Document images with source code
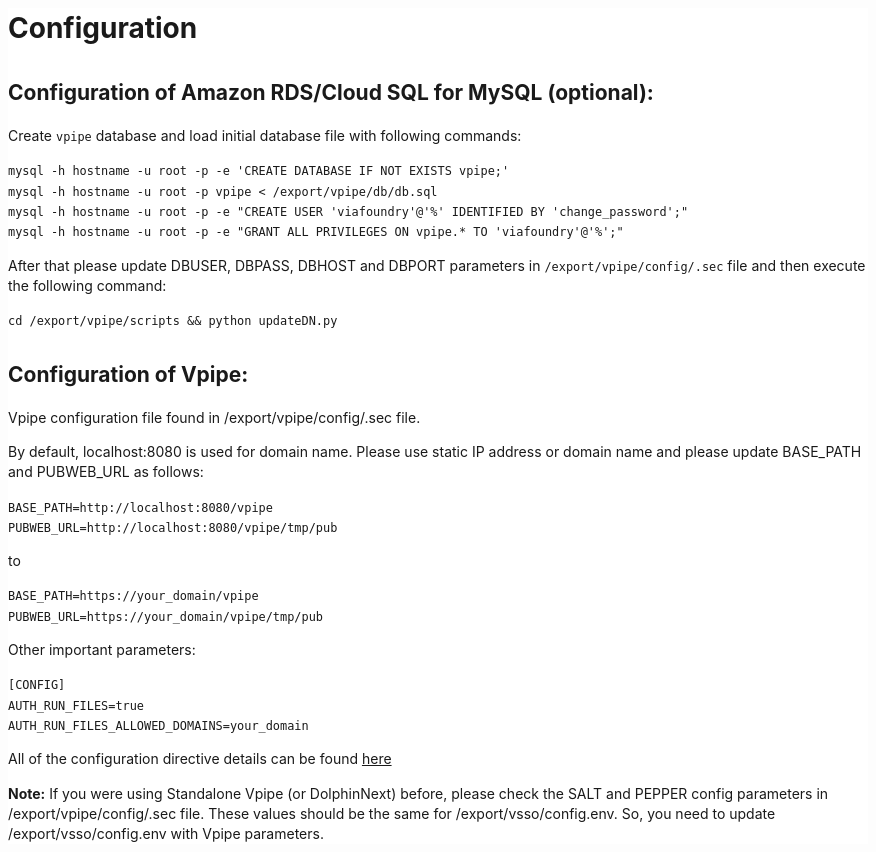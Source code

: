# Configuration

## Configuration of Amazon RDS/Cloud SQL for MySQL (optional):

Create `vpipe` database and load initial database file with following commands:

```
mysql -h hostname -u root -p -e 'CREATE DATABASE IF NOT EXISTS vpipe;'
mysql -h hostname -u root -p vpipe < /export/vpipe/db/db.sql
mysql -h hostname -u root -p -e "CREATE USER 'viafoundry'@'%' IDENTIFIED BY 'change_password';"
mysql -h hostname -u root -p -e "GRANT ALL PRIVILEGES ON vpipe.* TO 'viafoundry'@'%';"
```

After that please update DBUSER, DBPASS, DBHOST and DBPORT parameters in `/export/vpipe/config/.sec` file  and then execute the following command:

```
cd /export/vpipe/scripts && python updateDN.py
```


## Configuration of Vpipe:

Vpipe configuration file found in /export/vpipe/config/.sec file.

By default, localhost:8080 is used for domain name. Please use static IP address or domain name and please update BASE_PATH and PUBWEB_URL as follows:

```
BASE_PATH=http://localhost:8080/vpipe
PUBWEB_URL=http://localhost:8080/vpipe/tmp/pub
```

to

```
BASE_PATH=https://your_domain/vpipe
PUBWEB_URL=https://your_domain/vpipe/tmp/pub
```

Other important parameters:
```
[CONFIG]
AUTH_RUN_FILES=true
AUTH_RUN_FILES_ALLOWED_DOMAINS=your_domain

```

All of the configuration directive details can be found [here](../admin-configuration/#vpipe-config-file-details)

**Note:** If you were using Standalone Vpipe (or DolphinNext) before, please check the SALT and PEPPER config parameters in /export/vpipe/config/.sec file. These values should be the same for /export/vsso/config.env. So, you need to update /export/vsso/config.env with Vpipe parameters.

■ Exercise instructions
Keep only those lines of the records that hold "parameters", and return them.

■ Written answer
After that please update DBUSER, DBPASS, DBHOST and DBPORT parameters in `/export/vpipe/config/.sec` file  and then execute the following command:
Other important parameters:
**Note:** If you were using Standalone Vpipe (or DolphinNext) before, please check the SALT and PEPPER config parameters in /export/vpipe/config/.sec file. These values should be the same for /export/vsso/config.env. So, you need to update /export/vsso/config.env with Vpipe parameters.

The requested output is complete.